Jake, le narrateur, traverse une mauvaise passe : il pleure Sarah, son amour parti, et travaille avec un dégoût croissant dans la "récupération" pour une société de recouvrement véreuse -c'est-à-dire qu'il prélève à leur domicile les biens de pauvres bougres incapables d'honorer leurs crédits-, entretient une relation conflictuelle avec son chat... heureusement, il y a les week-ends passés en virées dans les bars avec sa bande de copains, s'enfilant pinte sur pinte jusqu'à plus soif...

Parmi ces compères, Chuckie, l'unique protestant du groupe, qui revendique deux passions. La première, héréditaire, pour la célébrité (avec comme point culminant la fois où il est parvenu à se faire prendre en photo à proximité du pape), et la seconde pour l'argent. Il ne pense en effet qu'à s'enrichir, si possible sans trop se fatiguer, et par l'improbable pouvoir de sa simplicité -qui confine selon ses proches à la bêtise- sans complexe, grâce à son bagout, il semblerait bien qu'il ait trouvé le filon (dans un premier temps une fumeuse affaire de vente de godemichés par correspondance) lui permettant de réaliser son ambition... et il se paie de surcroît le luxe, en dépit de sa laideur, d'entamer une liaison torride avec une belle et intelligente américaine.

Autour de ces deux héros, une galerie éclectique de personnages secondaires -parmi lesquels une harpie catholique ou un gavroche des temps modernes dont la gouailleuse et imbuvable vulgarité dissimule le marasme qu'est son existence-, renforce l'énergique densité du récit.

"Eureka Street" est la chronique douce amère et pourtant désopilante de ces représentants d'une génération de nord-irlandais qui opposent leur volonté de vivre à l'absurde violence du terrorisme qui ponctuent leur quotidien avec une omniprésence qui finirait presque par la rendre banale... de leur jeunesse passée dans les quartiers ouvriers de Belfast, à louvoyer entre désoeuvrement, délinquance et débrouille, ils ont hérité d'un sens de la dérision devenu une seconde nature, qui tend à la fois vers le désespoir et l'instinct de survie. Mais jamais ils ne laissent paraître le moindre découragement, ni n'expriment la moindre morosité, malgré les fins de mois difficiles, et malgré les bombes qui viennent parfois rappeler de manière plus brutale, parce que plus meurtrière, une pseudo-guerre fratricide dont le sens s'est perdu pour la plupart des irlandais depuis longtemps.

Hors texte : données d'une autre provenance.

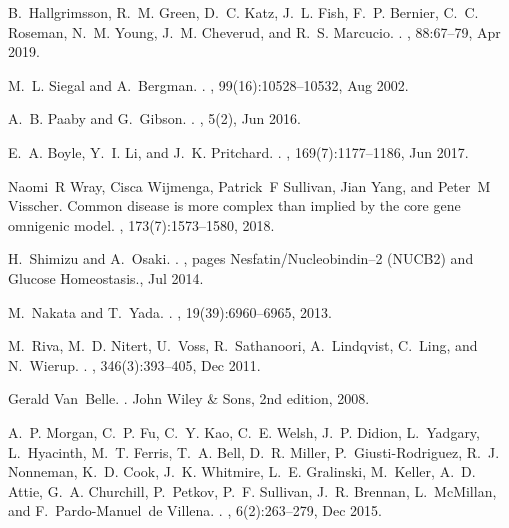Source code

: \documentclass[
]{article}
\begin{document}
\begin{thebibliography}{100}
B.~Hallgrimsson, R.~M. Green, D.~C. Katz, J.~L. Fish, F.~P. Bernier, C.~C.
  Roseman, N.~M. Young, J.~M. Cheverud, and R.~S. Marcucio.
.
, 88:67--79, Apr 2019.

M.~L. Siegal and A.~Bergman.
.
, 99(16):10528--10532, Aug 2002.

A.~B. Paaby and G.~Gibson.
.
, 5(2), Jun 2016.

E.~A. Boyle, Y.~I. Li, and J.~K. Pritchard.
.
, 169(7):1177--1186, Jun 2017.

Naomi~R Wray, Cisca Wijmenga, Patrick~F Sullivan, Jian Yang, and Peter~M
  Visscher.
\newblock Common disease is more complex than implied by the core gene
  omnigenic model.
, 173(7):1573--1580, 2018.

H.~Shimizu and A.~Osaki.
.
, pages Nesfatin/Nucleobindin--2 (NUCB2) and
  Glucose Homeostasis., Jul 2014.

M.~Nakata and T.~Yada.
.
, 19(39):6960--6965, 2013.

M.~Riva, M.~D. Nitert, U.~Voss, R.~Sathanoori, A.~Lindqvist, C.~Ling, and
  N.~Wierup.
.
, 346(3):393--405, Dec 2011.

Gerald Van~Belle.
.
\newblock John Wiley \& Sons, 2nd edition, 2008.

A.~P. Morgan, C.~P. Fu, C.~Y. Kao, C.~E. Welsh, J.~P. Didion, L.~Yadgary,
  L.~Hyacinth, M.~T. Ferris, T.~A. Bell, D.~R. Miller, P.~Giusti-Rodriguez,
  R.~J. Nonneman, K.~D. Cook, J.~K. Whitmire, L.~E. Gralinski, M.~Keller, A.~D.
  Attie, G.~A. Churchill, P.~Petkov, P.~F. Sullivan, J.~R. Brennan,
  L.~McMillan, and F.~Pardo-Manuel~de Villena.
.
, 6(2):263--279, Dec 2015.


\end{thebibliography}
\end{document}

Il faut lire "Eureka Street", roman drôle et généreux, où la violence et la misère ne parviennent pas à altérer le pouvoir de l'amour -pour la vie ou les copains, pour la ville qui nous vu naître et que l'on trouve toujours belle malgré ses trahisons, pour ceux dont on finit par accepter les détestables différences...- et de ses improbables manifestations...
Lien : https://bookin-ingannmic.blo..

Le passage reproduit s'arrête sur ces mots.